Muak Selalu Dibohongi Janji-janji Palsu, Warga Desa di Bosnia Usir Para Politisi
Pemilihan umum kali ini akan menentukan para pejabat yang menduduki posisi terpenting di Bosnia-Herzegovina.
Editor: Hasanudin Aco
TRIBUNNEWS.COM, SARAJEVO - Kontestasi politik menjelang pemilu yang diwarnai kebohongan ternyata bukan hanya terjadi di Indonesia.
Di banyak negara, masa-masa menjelang pemilu memang digunakan para politisi untuk mengumbar janji yang seringkali tak terpenuhi saat mereka memenangkan pemilihan umum.
Hal serupa terjadi di Bosnia yang akan menggelar pemilihan umum pada Minggu (7/10/2018), yang membuat sebagian warga negeri itu muak.
Bahkan warga sebuah desa kecil dan miskin bernama Podgora sudah benar-benar muak terhadap janji politisi.
Alhasil, mereka melarang para politisi menggelar kampanye di desa tersebut. "Kalian sudah bertahun-tahun membohongi kami. Tak ada partai politik boleh masuk ke Podgora!"
Baca: Jadi Simbol Kerukunan Beragama, Ini 5 Fakta Bukit Kasih di Minahasa
Pernyataan keras itu tertulis di sebuah spandung yang dibentangkan di alun-alun desa berpenduduk 700 orang yang hanya berjarak 30 kilometer dari ibu kota Sarajevo.
Pemilihan umum kali ini akan menentukan para pejabat yang menduduki posisi terpenting di Bosnia-Herzegovina.
Pejabat yang akan dipilih mulai dari lembaga kepresidenan berisi tiga orang hingga ke jabatan-jabatan lokal. Namun, hanya sedikit warga negeri itu yakin akan terjadi perubahan signifikan di negara yang pada dasarnya masih lumpuh itu.
Kondisi tersebut sebagian disebabkan konflik yang tak terselesaikan sisa-sisa perseteruan etnis yang berpuncak pada Perang Bosnia pada 1990-an.
Perang itu menewaskan 100.000 orang dan memecah negeri itu menjadi dua daerah otonomi besar yang "dijaga" pemerintah pusat yang lemah.
Seperti sebagian besar warga Bosnia, rakyat desa Podgora juga sudah bosan dengan para politisi yang dikenal korup dan tak pernah menjalankan fungsinya.

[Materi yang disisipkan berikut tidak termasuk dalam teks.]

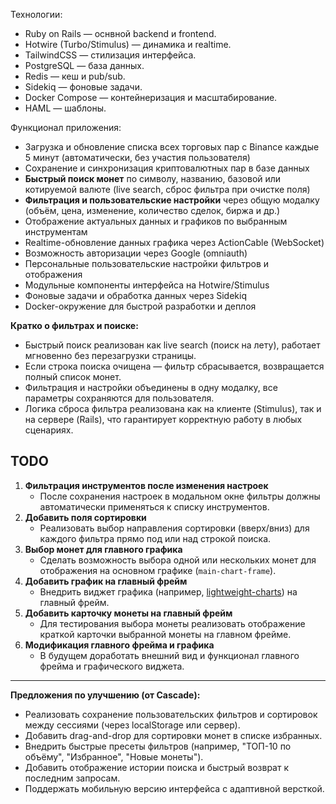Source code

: Технологии:

- Ruby on Rails — оснвной backend и frontend.
- Hotwire (Turbo/Stimulus) — динамика и realtime.
- TailwindCSS — стилизация интерфейса.
- PostgreSQL — база данных.
- Redis — кеш и pub/sub.
- Sidekiq — фоновые задачи.
- Docker Compose — контейнеризация и масштабирование.
- HAML — шаблоны.

Функционал приложения:

- Загрузка и обновление списка всех торговых пар с Binance каждые 5 минут (автоматически, без участия пользователя)
- Сохранение и синхронизация криптовалютных пар в базе данных
- **Быстрый поиск монет** по символу, названию, базовой или котируемой валюте (live search, сброс фильтра при очистке поля)
- **Фильтрация и пользовательские настройки** через общую модалку (объём, цена, изменение, количество сделок, биржа и др.)
- Отображение актуальных данных и графиков по выбранным инструментам
- Realtime-обновление данных графика через ActionCable (WebSocket)
- Возможность авторизации через Google (omniauth)
- Персональные пользовательские настройки фильтров и отображения
- Модульные компоненты интерфейса на Hotwire/Stimulus
- Фоновые задачи и обработка данных через Sidekiq
- Docker-окружение для быстрой разработки и деплоя

**Кратко о фильтрах и поиске:**
- Быстрый поиск реализован как live search (поиск на лету), работает мгновенно без перезагрузки страницы.
- Если строка поиска очищена — фильтр сбрасывается, возвращается полный список монет.
- Фильтрация и настройки объединены в одну модалку, все параметры сохраняются для пользователя.
- Логика сброса фильтра реализована как на клиенте (Stimulus), так и на сервере (Rails), что гарантирует корректную работу в любых сценариях.

## TODO

1. **Фильтрация инструментов после изменения настроек**
   - После сохранения настроек в модальном окне фильтры должны автоматически применяться к списку инструментов.
2. **Добавить поля сортировки**
   - Реализовать выбор направления сортировки (вверх/вниз) для каждого фильтра прямо под или над строкой поиска.
3. **Выбор монет для главного графика**
   - Сделать возможность выбора одной или нескольких монет для отображения на основном графике (`main-chart-frame`).
4. **Добавить график на главный фрейм**
   - Внедрить виджет графика (например, [lightweight-charts](https://tradingview.github.io/lightweight-charts/)) на главный фрейм.
5. **Добавить карточку монеты на главный фрейм**
   - Для тестирования выбора монеты реализовать отображение краткой карточки выбранной монеты на главном фрейме.
6. **Модификация главного фрейма и графика**
   - В будущем доработать внешний вид и функционал главного фрейма и графического виджета.

---

**Предложения по улучшению (от Cascade):**

- Реализовать сохранение пользовательских фильтров и сортировок между сессиями (через localStorage или сервер).
- Добавить drag-and-drop для сортировки монет в списке избранных.
- Внедрить быстрые пресеты фильтров (например, "ТОП-10 по объёму", "Избранное", "Новые монеты").
- Добавить отображение истории поиска и быстрый возврат к последним запросам.
- Поддержать мобильную версию интерфейса с адаптивной версткой.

"Cukup sudah semua kebohongan ini!" kata Adi Siladzic (47), saat ditanya alasannya mendukung penolakan terhadap para politisi.
"Kami sudah muak setiap kali mereka datang dengan segudang cerita hanya demi mendapatkan suara kami," tambah Siladzic.
"Dan, setiap kali, sehari setelah pemungutan suara, mereka sudah seperti tak pernah mengenal kami lagi," tambah pria pengangguran ini.